As I write these lines, it has been only a minute after I have discovered that I was not the first to think of a quadruple-entry accounting. So what I say has in fact, some measure of academic relevance already, prior to my own awareness (http://www.concertedaction.com/2012/05/20/balance-of-payments-part-2-double-versus-quadruple-entry-bookkeeping/):
… Copeland pointed out that, ‘because moneyflows transactions involve two transactors, the social accounting approach to moneyflows rests not on a double-entry system but on a quadruple-entry system’. Knowing that each of the columns and each of the rows must sum to zero at all times, it follows that any alteration in one cell of the matrix must imply a modification to at least three other cells. The transactions matrix used here provides us with an exhibit which allows to report each financial flow both as an inflow to a given sector and as an outflow to the other sector involved in the transaction.
Another example (http://gym-eleous.ioa.sch.gr/textid/SNA2008.html):
1.63 The accounting rules and procedures used in the SNA are based on those long used in business accounting. The traditional double-entry bookkeeping principle, whereby a transaction gives rise to a pair of matching debit and credit entries within the accounts of each of the two parties to the transaction, is a basic axiom of economic or national accounting. For example, recording the sale of output requires not only an entry in the production account of the seller but also an entry of equal value, often described as the counterpart, in the seller's financial account to record the cash, or short-term financial credit, received in exchange for the output sold. As two matching entries are also needed for the buyer, the transaction must give rise to four simultaneous entries of equal value in a system of macroeconomic accounts covering both the seller and the buyer. In general, a transaction between two different institutional units always requires four equal, simultaneous entries in the accounts of the SNA (that is, quadruple entry accounting) even if the transaction is a transfer and not an exchange and even if no money changes hands. These multiple entries enable the economic interactions between different institutional units and sectors to be recorded and analysed. However, transactions within a single unit (such as the consumption of output by the same unit that produced it) require only two entries whose values have to be estimated.
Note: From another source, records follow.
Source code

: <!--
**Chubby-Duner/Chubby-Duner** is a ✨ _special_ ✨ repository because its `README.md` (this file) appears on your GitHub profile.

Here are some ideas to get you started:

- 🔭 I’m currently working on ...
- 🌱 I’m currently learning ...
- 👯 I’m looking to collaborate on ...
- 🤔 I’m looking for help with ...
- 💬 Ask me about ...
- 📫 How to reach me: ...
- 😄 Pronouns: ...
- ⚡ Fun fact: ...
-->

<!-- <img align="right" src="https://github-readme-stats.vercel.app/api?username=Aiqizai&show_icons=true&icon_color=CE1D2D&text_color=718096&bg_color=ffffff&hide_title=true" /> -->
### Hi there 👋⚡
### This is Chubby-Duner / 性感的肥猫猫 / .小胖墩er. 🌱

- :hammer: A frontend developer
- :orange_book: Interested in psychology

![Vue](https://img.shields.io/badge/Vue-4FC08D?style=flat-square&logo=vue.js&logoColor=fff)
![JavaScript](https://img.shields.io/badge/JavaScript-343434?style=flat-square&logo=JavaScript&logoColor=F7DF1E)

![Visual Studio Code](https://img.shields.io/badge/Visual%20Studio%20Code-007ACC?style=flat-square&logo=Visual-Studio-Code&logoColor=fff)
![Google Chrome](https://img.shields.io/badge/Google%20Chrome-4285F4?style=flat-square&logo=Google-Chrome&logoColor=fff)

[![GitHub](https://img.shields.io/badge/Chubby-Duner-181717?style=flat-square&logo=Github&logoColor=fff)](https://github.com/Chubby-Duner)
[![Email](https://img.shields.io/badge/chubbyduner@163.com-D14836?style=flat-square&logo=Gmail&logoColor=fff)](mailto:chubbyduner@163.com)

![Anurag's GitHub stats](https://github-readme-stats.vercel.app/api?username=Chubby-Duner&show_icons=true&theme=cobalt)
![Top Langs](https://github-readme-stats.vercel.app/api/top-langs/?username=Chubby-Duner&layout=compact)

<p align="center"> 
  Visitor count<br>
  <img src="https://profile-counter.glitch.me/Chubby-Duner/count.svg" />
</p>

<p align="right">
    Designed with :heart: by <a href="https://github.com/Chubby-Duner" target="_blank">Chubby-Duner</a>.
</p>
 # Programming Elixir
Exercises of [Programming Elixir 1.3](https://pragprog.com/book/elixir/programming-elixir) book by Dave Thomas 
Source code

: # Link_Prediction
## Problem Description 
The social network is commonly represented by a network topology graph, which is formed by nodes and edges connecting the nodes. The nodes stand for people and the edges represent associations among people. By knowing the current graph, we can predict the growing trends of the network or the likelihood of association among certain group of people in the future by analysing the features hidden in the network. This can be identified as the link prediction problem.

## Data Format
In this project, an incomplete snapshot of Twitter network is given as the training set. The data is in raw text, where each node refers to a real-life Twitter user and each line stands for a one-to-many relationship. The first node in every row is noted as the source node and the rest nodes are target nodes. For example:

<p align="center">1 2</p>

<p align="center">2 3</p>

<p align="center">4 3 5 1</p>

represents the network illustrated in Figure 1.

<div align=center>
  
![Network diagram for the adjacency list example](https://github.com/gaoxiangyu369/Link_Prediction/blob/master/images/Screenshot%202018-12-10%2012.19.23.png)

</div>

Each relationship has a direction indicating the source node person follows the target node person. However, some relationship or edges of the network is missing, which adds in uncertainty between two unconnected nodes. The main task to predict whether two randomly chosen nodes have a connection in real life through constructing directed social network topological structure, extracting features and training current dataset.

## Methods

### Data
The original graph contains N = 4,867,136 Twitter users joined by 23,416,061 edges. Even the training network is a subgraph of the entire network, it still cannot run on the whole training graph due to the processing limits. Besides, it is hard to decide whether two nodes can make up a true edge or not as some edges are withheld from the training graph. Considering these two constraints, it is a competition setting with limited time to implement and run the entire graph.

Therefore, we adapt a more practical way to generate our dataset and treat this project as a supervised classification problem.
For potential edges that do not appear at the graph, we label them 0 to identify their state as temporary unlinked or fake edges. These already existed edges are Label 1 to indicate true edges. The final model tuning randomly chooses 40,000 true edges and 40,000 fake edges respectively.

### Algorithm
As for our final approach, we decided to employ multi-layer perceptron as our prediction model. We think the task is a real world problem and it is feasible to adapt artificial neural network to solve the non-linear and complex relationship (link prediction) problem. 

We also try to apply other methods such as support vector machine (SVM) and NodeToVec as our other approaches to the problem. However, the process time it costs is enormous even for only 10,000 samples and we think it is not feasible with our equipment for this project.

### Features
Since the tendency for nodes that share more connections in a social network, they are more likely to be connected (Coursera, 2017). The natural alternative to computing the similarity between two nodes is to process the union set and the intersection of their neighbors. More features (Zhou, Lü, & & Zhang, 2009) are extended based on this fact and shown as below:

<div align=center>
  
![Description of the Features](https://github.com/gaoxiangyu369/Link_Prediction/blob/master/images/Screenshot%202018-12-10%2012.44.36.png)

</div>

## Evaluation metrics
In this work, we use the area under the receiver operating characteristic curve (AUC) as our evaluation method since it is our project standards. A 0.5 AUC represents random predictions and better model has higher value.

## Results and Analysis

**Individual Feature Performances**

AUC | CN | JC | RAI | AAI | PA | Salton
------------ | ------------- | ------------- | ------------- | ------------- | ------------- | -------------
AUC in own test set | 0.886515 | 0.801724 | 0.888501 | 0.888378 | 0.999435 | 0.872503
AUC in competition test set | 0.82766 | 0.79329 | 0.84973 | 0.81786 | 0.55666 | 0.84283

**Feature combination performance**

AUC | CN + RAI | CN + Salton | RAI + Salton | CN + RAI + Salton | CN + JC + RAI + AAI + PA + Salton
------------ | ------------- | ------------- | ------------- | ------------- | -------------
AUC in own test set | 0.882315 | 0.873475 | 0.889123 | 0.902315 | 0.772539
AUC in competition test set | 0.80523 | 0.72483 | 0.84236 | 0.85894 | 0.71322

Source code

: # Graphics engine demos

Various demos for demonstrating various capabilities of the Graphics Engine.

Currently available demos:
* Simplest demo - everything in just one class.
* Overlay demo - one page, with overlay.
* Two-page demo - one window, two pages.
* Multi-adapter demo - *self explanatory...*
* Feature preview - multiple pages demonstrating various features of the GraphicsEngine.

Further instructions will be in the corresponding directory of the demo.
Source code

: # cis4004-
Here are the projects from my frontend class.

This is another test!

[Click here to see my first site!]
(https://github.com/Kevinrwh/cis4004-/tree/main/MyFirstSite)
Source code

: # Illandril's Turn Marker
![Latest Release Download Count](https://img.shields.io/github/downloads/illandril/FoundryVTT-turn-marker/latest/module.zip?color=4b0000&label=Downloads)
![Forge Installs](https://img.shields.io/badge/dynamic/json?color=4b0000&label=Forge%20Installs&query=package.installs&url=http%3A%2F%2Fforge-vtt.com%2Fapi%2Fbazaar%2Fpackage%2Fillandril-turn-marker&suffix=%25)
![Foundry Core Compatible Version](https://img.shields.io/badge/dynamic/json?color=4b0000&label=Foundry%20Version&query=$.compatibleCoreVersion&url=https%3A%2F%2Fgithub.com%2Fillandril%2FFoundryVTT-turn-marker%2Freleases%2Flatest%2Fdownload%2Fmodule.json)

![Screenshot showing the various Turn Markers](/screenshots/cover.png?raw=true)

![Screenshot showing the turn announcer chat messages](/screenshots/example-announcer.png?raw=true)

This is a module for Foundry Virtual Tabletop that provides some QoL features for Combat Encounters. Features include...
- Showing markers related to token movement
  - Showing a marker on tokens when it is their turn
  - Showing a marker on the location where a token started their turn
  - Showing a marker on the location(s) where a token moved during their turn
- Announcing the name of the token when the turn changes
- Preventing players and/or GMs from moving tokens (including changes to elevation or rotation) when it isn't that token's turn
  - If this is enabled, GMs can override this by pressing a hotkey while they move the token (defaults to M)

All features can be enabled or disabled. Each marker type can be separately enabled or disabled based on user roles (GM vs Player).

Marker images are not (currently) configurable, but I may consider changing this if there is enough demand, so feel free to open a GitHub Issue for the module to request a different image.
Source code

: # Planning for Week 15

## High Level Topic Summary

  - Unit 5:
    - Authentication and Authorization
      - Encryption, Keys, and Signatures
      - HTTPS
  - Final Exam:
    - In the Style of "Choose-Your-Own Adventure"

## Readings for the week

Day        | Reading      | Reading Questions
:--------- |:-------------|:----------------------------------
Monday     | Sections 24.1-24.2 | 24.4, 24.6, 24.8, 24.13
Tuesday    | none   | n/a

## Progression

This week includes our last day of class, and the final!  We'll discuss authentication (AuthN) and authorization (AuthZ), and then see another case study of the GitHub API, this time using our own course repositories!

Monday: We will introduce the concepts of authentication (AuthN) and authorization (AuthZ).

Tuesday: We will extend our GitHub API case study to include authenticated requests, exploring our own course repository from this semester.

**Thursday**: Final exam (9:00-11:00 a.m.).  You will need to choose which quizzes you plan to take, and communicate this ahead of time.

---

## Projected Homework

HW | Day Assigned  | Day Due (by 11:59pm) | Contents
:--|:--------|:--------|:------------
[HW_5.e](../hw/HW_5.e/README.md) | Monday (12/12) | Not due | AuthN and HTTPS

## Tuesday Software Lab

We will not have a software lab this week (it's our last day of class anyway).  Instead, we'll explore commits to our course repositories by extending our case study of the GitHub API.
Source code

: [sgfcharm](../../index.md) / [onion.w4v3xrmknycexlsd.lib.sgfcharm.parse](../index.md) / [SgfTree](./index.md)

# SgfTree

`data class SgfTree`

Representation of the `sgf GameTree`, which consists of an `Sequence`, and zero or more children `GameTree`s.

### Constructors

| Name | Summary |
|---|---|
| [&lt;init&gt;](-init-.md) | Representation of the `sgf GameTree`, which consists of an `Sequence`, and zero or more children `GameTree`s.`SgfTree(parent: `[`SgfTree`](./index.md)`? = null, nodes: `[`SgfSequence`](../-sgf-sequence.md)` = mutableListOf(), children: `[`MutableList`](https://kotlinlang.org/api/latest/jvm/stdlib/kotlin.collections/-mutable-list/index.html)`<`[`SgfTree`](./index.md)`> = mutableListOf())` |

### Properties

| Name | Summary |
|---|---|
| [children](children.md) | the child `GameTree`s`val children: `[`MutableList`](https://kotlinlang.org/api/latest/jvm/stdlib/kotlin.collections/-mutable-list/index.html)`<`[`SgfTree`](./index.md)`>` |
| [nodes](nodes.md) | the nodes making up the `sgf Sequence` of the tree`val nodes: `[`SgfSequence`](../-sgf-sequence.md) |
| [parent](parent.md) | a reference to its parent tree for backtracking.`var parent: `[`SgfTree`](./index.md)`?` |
At the pivotal phase of modified MPE, where total abandonment of the old economic zeitgeist begins:
All savings will be converted into equal amounts of ROR tokens (held by savers) and RODAC tokens (held by those holding the I.O.U.s for deposits) based on an amortization of their value according to the period corresponding to the typical rate of turnover of savings. All debts will be converted into equal amounts of ROR tokens (held by creditors) and RODAC tokens (held by debtors), based on an amortization of their value according to the period corresponding to the typical rate of turnover of debt. Once all cash and IOUs have been converted through this process, all the ROR tokens will cease to accumulate or maintain any sum of cash, and the RODAC tokens will cease to deplete any sum of cash. There will cease to be savings, debts, and cash (or equivalents) in modified MPE when the old economic zeitgeist is eliminated via the amortization process. Savings, debts, and cash itself become unnecessary for economic operation in modified MPE absent of the older system. Modified MPE evolves into a use it or lose it proposition (e.g. using, not using, overusing, or underusing ROR tokens, where use of them constitutes having RODAC tokens on one's record) where combined with measures of financial competence to guide the rationing behavior of buyers and sellers enables us to fill the void of a rationing mechanism, a void which otherwise remains after removing the old system of savings and debt.
As a 3 year student, mentor & advocate of MPE™ in the video “ PFMPE, Do banks retire Principal ? “, I can assure you all promissory obligations even today are collateralized by a true creditor who gives up property so why even use CPO or UPO ? , The *Uncollateralized* Promissory Obligation suggested by kmarinas86 is something that doesn’t even exist today nor would it in a Mathematically Perfected Economy™, to suggest a principal debt or for a better term the promissory obligation is Uncollateralized is nothing more than an unqualified assumption, furthermore a * Collateralized * Promissory Obligation wouldn’t be even a promissory obligation if it had no collateral value so why even use C before PO. Just because the banks give up no consideration of their own commensurable to the debt they falsify to themselves purporting to loan principal as a purposed misrepresentation ( falsify ) of the promissory obligation doesn’t mean the promissory obligation is Uncollateralized, to suggest a bank debt is Uncollateralized today is only demonstrating one hasn’t studied MPE™ in any depth. .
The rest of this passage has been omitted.